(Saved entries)
****************
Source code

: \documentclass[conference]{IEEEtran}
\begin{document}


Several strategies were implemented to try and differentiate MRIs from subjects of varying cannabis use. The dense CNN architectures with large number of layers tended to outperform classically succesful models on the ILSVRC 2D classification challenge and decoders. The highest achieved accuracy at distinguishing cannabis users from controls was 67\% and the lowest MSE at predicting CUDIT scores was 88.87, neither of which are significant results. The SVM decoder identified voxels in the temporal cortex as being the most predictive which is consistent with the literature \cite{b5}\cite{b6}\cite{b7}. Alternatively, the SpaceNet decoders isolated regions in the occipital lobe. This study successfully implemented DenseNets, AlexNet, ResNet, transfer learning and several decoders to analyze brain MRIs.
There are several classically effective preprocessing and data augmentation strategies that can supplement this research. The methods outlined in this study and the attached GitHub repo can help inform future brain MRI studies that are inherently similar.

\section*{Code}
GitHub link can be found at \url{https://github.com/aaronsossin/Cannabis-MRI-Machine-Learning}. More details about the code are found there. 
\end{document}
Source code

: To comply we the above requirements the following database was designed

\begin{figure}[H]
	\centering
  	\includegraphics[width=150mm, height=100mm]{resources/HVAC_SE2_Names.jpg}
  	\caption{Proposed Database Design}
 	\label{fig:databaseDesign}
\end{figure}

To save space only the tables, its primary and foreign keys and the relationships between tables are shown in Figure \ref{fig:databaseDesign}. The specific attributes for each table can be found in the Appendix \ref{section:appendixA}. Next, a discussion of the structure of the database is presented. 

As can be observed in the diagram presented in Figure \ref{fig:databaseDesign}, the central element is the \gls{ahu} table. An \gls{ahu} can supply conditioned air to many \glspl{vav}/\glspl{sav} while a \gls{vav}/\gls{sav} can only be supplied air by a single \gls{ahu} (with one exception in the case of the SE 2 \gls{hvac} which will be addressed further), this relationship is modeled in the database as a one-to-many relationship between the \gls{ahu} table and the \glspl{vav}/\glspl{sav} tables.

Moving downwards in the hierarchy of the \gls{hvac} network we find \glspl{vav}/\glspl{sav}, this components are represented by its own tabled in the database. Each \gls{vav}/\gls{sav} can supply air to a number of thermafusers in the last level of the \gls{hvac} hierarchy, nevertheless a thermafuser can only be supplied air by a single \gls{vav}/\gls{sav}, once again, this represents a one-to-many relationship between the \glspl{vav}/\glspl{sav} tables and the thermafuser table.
****************
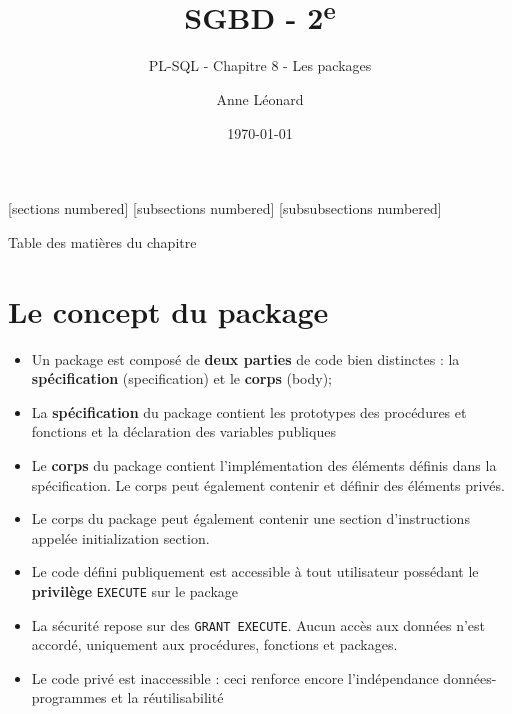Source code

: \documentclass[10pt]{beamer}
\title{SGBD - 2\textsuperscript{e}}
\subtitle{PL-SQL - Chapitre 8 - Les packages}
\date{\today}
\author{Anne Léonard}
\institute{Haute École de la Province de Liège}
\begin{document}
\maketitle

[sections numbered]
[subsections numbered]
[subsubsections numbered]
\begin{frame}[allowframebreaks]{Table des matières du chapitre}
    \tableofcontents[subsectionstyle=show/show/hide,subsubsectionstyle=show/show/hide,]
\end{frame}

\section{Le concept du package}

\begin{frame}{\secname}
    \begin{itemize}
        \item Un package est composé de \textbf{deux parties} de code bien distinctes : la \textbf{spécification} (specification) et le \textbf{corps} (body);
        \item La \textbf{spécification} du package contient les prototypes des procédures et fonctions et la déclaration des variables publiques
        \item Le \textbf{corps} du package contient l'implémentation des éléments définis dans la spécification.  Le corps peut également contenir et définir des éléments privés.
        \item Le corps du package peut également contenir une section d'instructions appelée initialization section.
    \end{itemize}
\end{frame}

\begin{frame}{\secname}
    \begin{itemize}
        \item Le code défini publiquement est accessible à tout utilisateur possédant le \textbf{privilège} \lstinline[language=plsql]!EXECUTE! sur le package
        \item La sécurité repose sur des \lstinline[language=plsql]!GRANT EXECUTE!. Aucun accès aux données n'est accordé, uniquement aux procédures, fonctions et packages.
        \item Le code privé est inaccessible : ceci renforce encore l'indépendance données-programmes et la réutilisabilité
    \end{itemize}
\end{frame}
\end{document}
****************
Assigned task
Scan the records above for the lines holding "Un package est" and "des éléments privés.". Transcribe those two and every line between them word for word, and no others.

Exercise solution
        \item Un package est composé de \textbf{deux parties} de code bien distinctes : la \textbf{spécification} (specification) et le \textbf{corps} (body);
        \item La \textbf{spécification} du package contient les prototypes des procédures et fonctions et la déclaration des variables publiques
        \item Le \textbf{corps} du package contient l'implémentation des éléments définis dans la spécification.  Le corps peut également contenir et définir des éléments privés.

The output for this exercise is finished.